Josè Mourinho ha potuto così attingere a piene mani da due maestri di quel livello ma ha sviluppato presto uno stile proprio, originale di allenatore. E oggi ha le idee molto chiare sul quello che deve essere il suo ruolo: “Devi avere una forte personalità per dire: ‘ok, io sono il capo, io prendo le decisioni’. Questo non è negoziabile.
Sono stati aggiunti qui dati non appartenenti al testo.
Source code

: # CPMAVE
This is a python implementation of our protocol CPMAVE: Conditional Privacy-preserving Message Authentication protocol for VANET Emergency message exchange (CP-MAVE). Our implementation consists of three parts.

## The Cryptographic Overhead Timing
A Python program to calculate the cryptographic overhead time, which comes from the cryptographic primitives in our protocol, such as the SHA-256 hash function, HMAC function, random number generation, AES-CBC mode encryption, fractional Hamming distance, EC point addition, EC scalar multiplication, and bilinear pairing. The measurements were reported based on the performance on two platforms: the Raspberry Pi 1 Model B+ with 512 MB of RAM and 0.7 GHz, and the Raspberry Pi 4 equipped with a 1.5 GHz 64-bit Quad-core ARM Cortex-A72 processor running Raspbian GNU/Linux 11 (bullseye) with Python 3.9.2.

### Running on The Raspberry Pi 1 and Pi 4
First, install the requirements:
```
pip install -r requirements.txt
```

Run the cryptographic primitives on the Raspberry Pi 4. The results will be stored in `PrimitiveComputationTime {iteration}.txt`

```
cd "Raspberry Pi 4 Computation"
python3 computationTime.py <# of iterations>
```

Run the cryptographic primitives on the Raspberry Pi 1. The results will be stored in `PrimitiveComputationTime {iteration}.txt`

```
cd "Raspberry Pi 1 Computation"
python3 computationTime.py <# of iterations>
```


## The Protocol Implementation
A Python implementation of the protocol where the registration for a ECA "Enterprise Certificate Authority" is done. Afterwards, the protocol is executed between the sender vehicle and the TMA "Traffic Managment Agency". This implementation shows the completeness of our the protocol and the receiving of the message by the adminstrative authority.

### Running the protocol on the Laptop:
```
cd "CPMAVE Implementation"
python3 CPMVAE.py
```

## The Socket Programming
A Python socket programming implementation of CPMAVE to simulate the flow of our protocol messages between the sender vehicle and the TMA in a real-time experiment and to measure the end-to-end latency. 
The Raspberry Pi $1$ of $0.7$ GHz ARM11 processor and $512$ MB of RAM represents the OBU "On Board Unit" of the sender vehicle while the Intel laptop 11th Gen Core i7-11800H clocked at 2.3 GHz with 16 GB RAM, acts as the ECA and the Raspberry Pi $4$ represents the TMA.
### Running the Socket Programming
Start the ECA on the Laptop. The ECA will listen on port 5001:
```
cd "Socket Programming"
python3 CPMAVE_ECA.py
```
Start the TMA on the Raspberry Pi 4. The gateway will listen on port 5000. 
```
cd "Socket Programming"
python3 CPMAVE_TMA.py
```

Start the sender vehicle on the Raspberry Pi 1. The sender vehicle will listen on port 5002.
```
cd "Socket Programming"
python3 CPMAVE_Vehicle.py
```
Se le sessioni di allenamento iniziano alle 10 del mattino, non aspetto un solo minuto. Anche se sei Diego Maradona, che non ho mai avuto il piacere o l’onore di allenare, iniziare alle 10 è iniziare alle 10. La squadra è la cosa più importante. Anche se sei il miglior giocatore del mondo. Un giocatore con lo status più grande del club: la squadra è la cosa più importante. Ognuno deve seguire le regole e mostrare il rispetto per i colleghi. Come allenatore, devi essere morbido e forte. Forse soft non è la parola giusta – devi essere aperto, molto aperto a ciò che pensano i giocatori, a ciò che i giocatori sentono – e non solo attenerti alle tue idee, perché lavori con un gruppo. Il gruppo deve avere una voce; ha bisogno di avere un’opinione, ha bisogno di condividere. E devi essere aperto con i giocatori per farlo funzionare come una squadra.”

Molteplici i temi toccati dal tecnico portoghese durante l’intervista. Sull’importanza dell’equilibrio ad esempio: “È qualcosa che ho imparato molto con l’esperienza. Penso che più esperienza hai, più sei equilibrato e i giocatori ti guardano e vedono una roccia, ti vedono come qualcuno di cui possono fidarsi. Empatia significa tutti insieme nello stesso progetto. Un club è fatto di molte persone. Proprietari, direttori, allenatori, giocatori. Tutti. E l’empatia per me significa che tutti stanno andando nella stessa direzione”. E quanto alla chiave del successo è molto netto: “Direi di prepararvi al meglio. Non abbiate fretta, perché è molto difficile. Quando accetti il tuo primo lavoro da allenatore, devi essere pronto. Se non sei pronto, alla stessa velocità con cui hai ottenuto il lavoro di allenatore lo perderai”. Infine sul suo concetto di vittoria: “Quando vedo i colleghi che combattono per non retrocedere e riescono a mantenere la loro squadra nella divisione, per me, questo è vincere. Vincere non significa necessariamente essere il ragazzo che solleva la coppa. Vincere non significa portare a casa una medaglia o un trofeo. La cosa più importante nel nostro sport è vincere e non vendere la filosofia. Non bisogna vendere scuse, ma essere un vincitore”.